• [Task requirements] With pictures excluded, copy word for word the lines in the data below from the line containing "- Estesi difetti della parete toracica" through the line containing "- SPA 구조의 기본 설계 및 단방향 데이터 흐름 이해".

Records from a data source
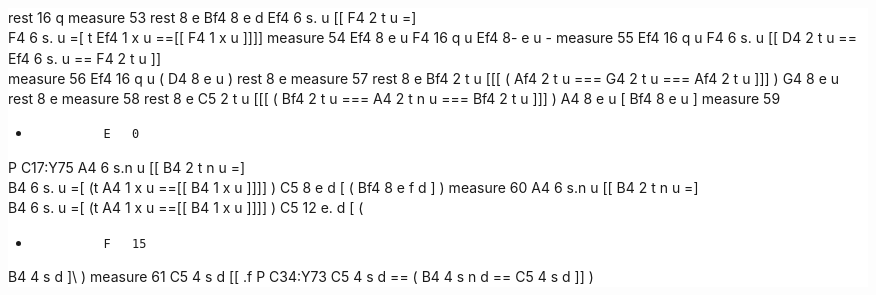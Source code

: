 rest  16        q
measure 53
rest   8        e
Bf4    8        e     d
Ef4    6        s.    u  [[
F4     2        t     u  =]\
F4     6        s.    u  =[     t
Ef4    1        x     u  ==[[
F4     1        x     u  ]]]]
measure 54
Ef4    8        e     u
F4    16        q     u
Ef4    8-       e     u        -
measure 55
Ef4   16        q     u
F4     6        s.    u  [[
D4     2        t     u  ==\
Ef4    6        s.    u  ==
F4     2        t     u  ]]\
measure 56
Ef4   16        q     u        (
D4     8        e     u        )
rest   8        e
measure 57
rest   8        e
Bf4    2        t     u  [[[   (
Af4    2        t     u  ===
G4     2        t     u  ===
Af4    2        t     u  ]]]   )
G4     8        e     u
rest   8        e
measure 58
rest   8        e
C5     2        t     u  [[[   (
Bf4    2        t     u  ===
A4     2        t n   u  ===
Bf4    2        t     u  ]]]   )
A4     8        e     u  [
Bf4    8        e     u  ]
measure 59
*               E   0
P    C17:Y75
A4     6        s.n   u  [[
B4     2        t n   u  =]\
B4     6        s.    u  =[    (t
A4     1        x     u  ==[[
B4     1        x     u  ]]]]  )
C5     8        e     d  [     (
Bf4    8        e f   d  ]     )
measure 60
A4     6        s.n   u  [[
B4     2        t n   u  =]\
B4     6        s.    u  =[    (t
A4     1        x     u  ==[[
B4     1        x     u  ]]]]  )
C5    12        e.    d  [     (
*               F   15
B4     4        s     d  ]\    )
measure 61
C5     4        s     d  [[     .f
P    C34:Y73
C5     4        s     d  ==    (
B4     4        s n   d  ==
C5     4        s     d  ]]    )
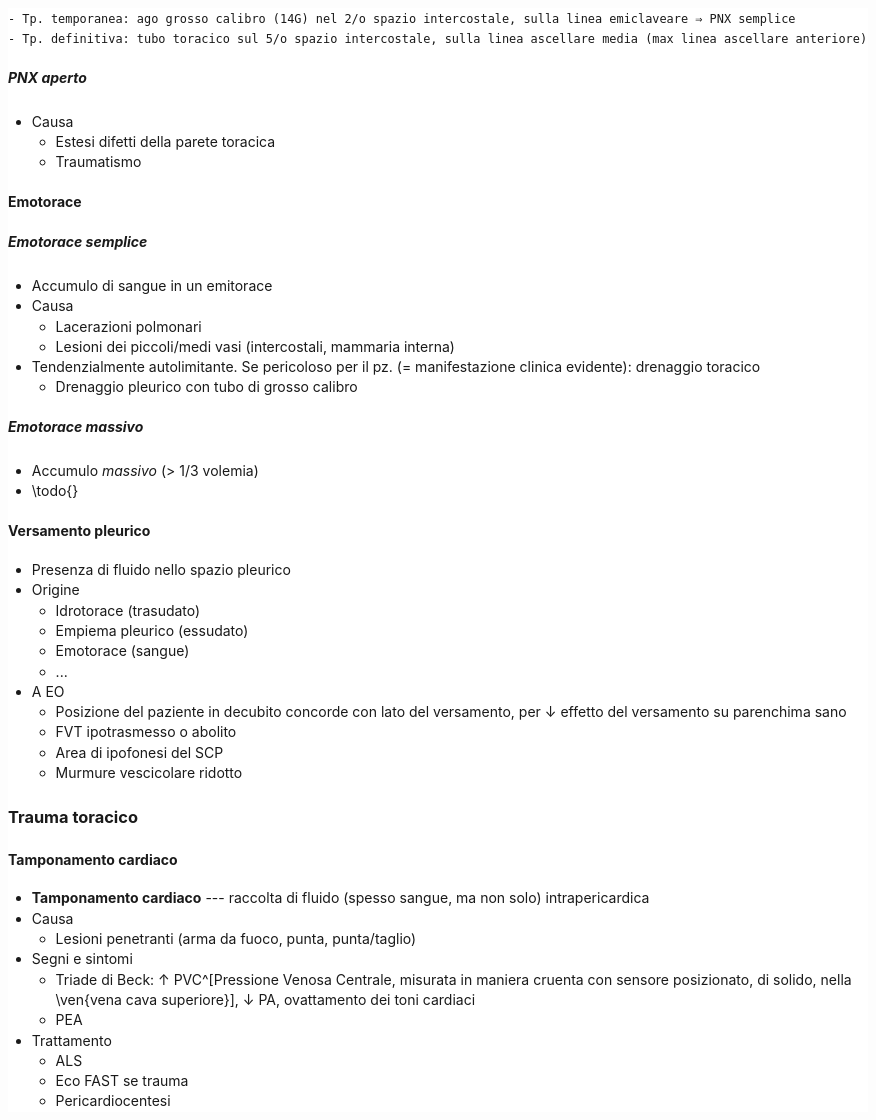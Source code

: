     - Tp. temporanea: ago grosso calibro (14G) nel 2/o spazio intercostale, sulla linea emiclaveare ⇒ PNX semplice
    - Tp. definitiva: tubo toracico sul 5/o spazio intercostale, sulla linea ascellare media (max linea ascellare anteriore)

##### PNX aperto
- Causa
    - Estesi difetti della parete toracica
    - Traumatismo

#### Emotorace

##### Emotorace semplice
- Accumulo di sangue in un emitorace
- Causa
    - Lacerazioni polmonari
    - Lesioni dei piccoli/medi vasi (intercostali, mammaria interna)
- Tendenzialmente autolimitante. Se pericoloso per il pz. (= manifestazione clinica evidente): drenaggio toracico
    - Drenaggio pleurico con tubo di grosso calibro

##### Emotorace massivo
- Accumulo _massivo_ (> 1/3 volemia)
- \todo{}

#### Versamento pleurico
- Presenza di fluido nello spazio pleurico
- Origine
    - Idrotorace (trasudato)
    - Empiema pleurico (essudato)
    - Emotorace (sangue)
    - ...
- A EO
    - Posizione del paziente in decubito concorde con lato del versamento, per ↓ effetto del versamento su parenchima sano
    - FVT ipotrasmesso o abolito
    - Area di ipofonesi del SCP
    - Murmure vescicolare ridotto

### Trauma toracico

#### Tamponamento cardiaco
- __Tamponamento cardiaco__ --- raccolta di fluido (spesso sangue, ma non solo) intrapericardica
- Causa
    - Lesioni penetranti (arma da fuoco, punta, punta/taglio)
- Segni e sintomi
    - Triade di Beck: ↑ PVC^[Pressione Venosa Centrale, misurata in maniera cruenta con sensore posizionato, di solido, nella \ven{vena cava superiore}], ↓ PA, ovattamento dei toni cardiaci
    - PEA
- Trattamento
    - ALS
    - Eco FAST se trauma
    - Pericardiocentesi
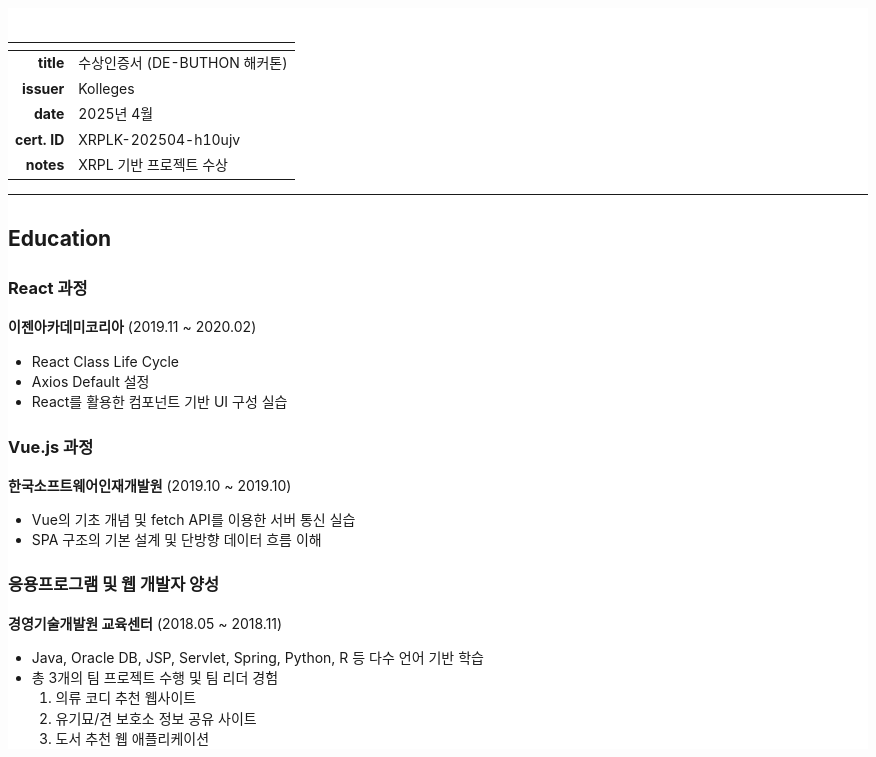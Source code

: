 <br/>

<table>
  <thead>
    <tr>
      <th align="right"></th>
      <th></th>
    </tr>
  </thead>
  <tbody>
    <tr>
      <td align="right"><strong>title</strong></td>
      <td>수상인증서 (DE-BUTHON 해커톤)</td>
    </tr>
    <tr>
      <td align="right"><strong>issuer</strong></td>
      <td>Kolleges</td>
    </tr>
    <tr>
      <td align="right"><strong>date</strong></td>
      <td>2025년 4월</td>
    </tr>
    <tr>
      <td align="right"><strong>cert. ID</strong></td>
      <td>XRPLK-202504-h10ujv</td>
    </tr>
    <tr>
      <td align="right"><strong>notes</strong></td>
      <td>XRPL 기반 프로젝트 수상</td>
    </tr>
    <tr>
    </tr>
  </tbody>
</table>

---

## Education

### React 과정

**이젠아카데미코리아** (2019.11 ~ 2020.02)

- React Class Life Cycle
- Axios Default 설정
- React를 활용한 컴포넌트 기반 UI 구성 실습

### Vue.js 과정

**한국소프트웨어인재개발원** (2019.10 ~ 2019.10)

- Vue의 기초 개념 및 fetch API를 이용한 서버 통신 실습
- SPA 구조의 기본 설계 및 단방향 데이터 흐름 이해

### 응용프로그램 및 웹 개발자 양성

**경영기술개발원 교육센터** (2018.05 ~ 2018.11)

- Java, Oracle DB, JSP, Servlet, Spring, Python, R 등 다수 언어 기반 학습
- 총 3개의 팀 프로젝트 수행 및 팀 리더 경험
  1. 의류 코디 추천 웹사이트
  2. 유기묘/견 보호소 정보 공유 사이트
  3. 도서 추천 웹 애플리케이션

• [Result of this exercise]
    - Estesi difetti della parete toracica
    - Traumatismo

#### Emotorace

##### Emotorace semplice
- Accumulo di sangue in un emitorace
- Causa
    - Lacerazioni polmonari
    - Lesioni dei piccoli/medi vasi (intercostali, mammaria interna)
- Tendenzialmente autolimitante. Se pericoloso per il pz. (= manifestazione clinica evidente): drenaggio toracico
    - Drenaggio pleurico con tubo di grosso calibro

##### Emotorace massivo
- Accumulo _massivo_ (> 1/3 volemia)
- \todo{}

#### Versamento pleurico
- Presenza di fluido nello spazio pleurico
- Origine
    - Idrotorace (trasudato)
    - Empiema pleurico (essudato)
    - Emotorace (sangue)
    - ...
- A EO
    - Posizione del paziente in decubito concorde con lato del versamento, per ↓ effetto del versamento su parenchima sano
    - FVT ipotrasmesso o abolito
    - Area di ipofonesi del SCP
    - Murmure vescicolare ridotto

### Trauma toracico

#### Tamponamento cardiaco
- __Tamponamento cardiaco__ --- raccolta di fluido (spesso sangue, ma non solo) intrapericardica
- Causa
    - Lesioni penetranti (arma da fuoco, punta, punta/taglio)
- Segni e sintomi
    - Triade di Beck: ↑ PVC^[Pressione Venosa Centrale, misurata in maniera cruenta con sensore posizionato, di solido, nella \ven{vena cava superiore}], ↓ PA, ovattamento dei toni cardiaci
    - PEA
- Trattamento
    - ALS
    - Eco FAST se trauma
    - Pericardiocentesi
Source code

: <br/>

<table>
  <thead>
    <tr>
      <th align="right"></th>
      <th></th>
    </tr>
  </thead>
  <tbody>
    <tr>
      <td align="right"><strong>title</strong></td>
      <td>수상인증서 (DE-BUTHON 해커톤)</td>
    </tr>
    <tr>
      <td align="right"><strong>issuer</strong></td>
      <td>Kolleges</td>
    </tr>
    <tr>
      <td align="right"><strong>date</strong></td>
      <td>2025년 4월</td>
    </tr>
    <tr>
      <td align="right"><strong>cert. ID</strong></td>
      <td>XRPLK-202504-h10ujv</td>
    </tr>
    <tr>
      <td align="right"><strong>notes</strong></td>
      <td>XRPL 기반 프로젝트 수상</td>
    </tr>
    <tr>
    </tr>
  </tbody>
</table>

---

## Education

### React 과정

**이젠아카데미코리아** (2019.11 ~ 2020.02)

- React Class Life Cycle
- Axios Default 설정
- React를 활용한 컴포넌트 기반 UI 구성 실습

### Vue.js 과정

**한국소프트웨어인재개발원** (2019.10 ~ 2019.10)

- Vue의 기초 개념 및 fetch API를 이용한 서버 통신 실습
- SPA 구조의 기본 설계 및 단방향 데이터 흐름 이해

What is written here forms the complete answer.